Recorded data
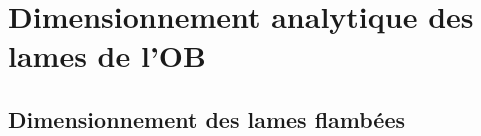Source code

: 

\lhead[\fancyplain{}{\leftmark}]%
      {\fancyplain{}{}} %
\chead[\fancyplain{}{}]%
      {\fancyplain{}{}}
\rhead[\fancyplain{}{}]%
      {\fancyplain{}{\rightmark}}%
\lfoot[\fancyplain{}{}]%
      {\fancyplain{}{}}
\cfoot[\fancyplain{}{\thepage}]%
      {\fancyplain{}{\thepage}} %
\rfoot[\fancyplain{}{}]%
     {\fancyplain{}{\scriptsize}}



\chapter{Dimensionnement analytique des lames de l'OB}
\label{Ann:5_Dimensionnement analytique des lames de l'OB}

\minitoc
\newpage

	\section{Dimensionnement des lames flambées}
	\label{sec:4.3:Dimensionnement des lames flambées}
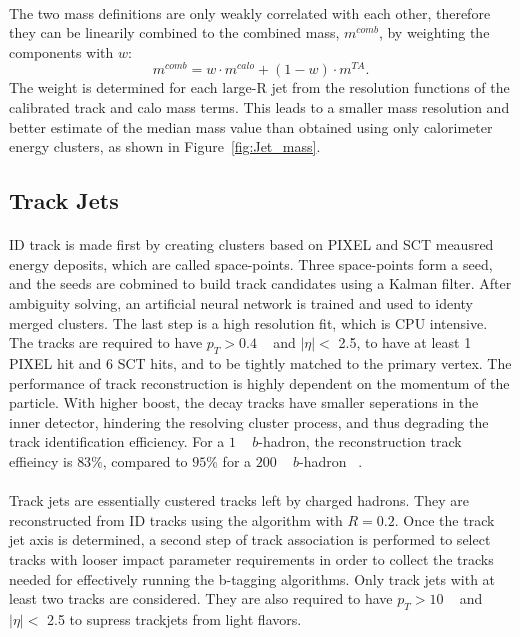 \paragraph{}
The two mass definitions are only weakly correlated with each other, therefore they can be linearily combined to the combined mass, $m^{comb}$, by weighting the components with $w$:
\begin{equation}
m^{comb} = w\cdot m^{calo}+(1-w)\cdot m^{TA}.
\end{equation}
The weight is determined for each large-R jet from the resolution functions of the calibrated track and calo mass terms.
This leads to a smaller mass resolution and better estimate of the median mass value than obtained using only calorimeter energy clusters, as shown in Figure~\ref{fig:Jet_mass}.

\subsection{Track Jets}
\paragraph{}
ID track is made first by creating clusters based on PIXEL and SCT meausred energy deposits, which are called space-points. 
Three space-points form a seed, and the seeds are cobmined to build track candidates using a Kalman filter. 
After ambiguity solving, an artificial neural network is trained and used to identy merged clusters. 
The last step is a high resolution fit, which is CPU intensive. 
The tracks are required to have $p_T > 0.4$ \GeV~ and $|\eta| <$ 2.5, to have at least 1 PIXEL hit and 6 SCT hits, and to be tightly matched to the primary vertex. 
The performance of track reconstruction is highly dependent on the momentum of the particle. 
With higher boost, the decay tracks have smaller seperations in the inner detector, hindering the resolving cluster process, and thus degrading the track identification efficiency. 
For a $1$ \TeV~ $b$-hadron, the reconstruction track effieincy is $83\%$, compared to $95\%$ for a $200$ \GeV~ $b$-hadron ~\cite{Aaboud:2017all}.

\paragraph{}
Track jets are essentially custered tracks left by charged hadrons. 
They are reconstructed from ID tracks using the \akt algorithm with $R=0.2$. 
Once the track jet axis is determined, a second step of track association is performed to select tracks with looser impact parameter requirements in order to collect the tracks needed for effectively running the b-tagging algorithms.
Only track jets with at least two tracks are considered.
They are also required to have $p_T > 10$ \GeV~ and $|\eta| <$ 2.5 to supress trackjets from light flavors.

→ Required action: All lines from the one holding "The tracks are" through the end of the entries need to be given again exactly. Leave out the others.

→ Solution below:
The tracks are required to have $p_T > 0.4$ \GeV~ and $|\eta| <$ 2.5, to have at least 1 PIXEL hit and 6 SCT hits, and to be tightly matched to the primary vertex. 
The performance of track reconstruction is highly dependent on the momentum of the particle. 
With higher boost, the decay tracks have smaller seperations in the inner detector, hindering the resolving cluster process, and thus degrading the track identification efficiency. 
For a $1$ \TeV~ $b$-hadron, the reconstruction track effieincy is $83\%$, compared to $95\%$ for a $200$ \GeV~ $b$-hadron ~\cite{Aaboud:2017all}.

\paragraph{}
Track jets are essentially custered tracks left by charged hadrons. 
They are reconstructed from ID tracks using the \akt algorithm with $R=0.2$. 
Once the track jet axis is determined, a second step of track association is performed to select tracks with looser impact parameter requirements in order to collect the tracks needed for effectively running the b-tagging algorithms.
Only track jets with at least two tracks are considered.
They are also required to have $p_T > 10$ \GeV~ and $|\eta| <$ 2.5 to supress trackjets from light flavors.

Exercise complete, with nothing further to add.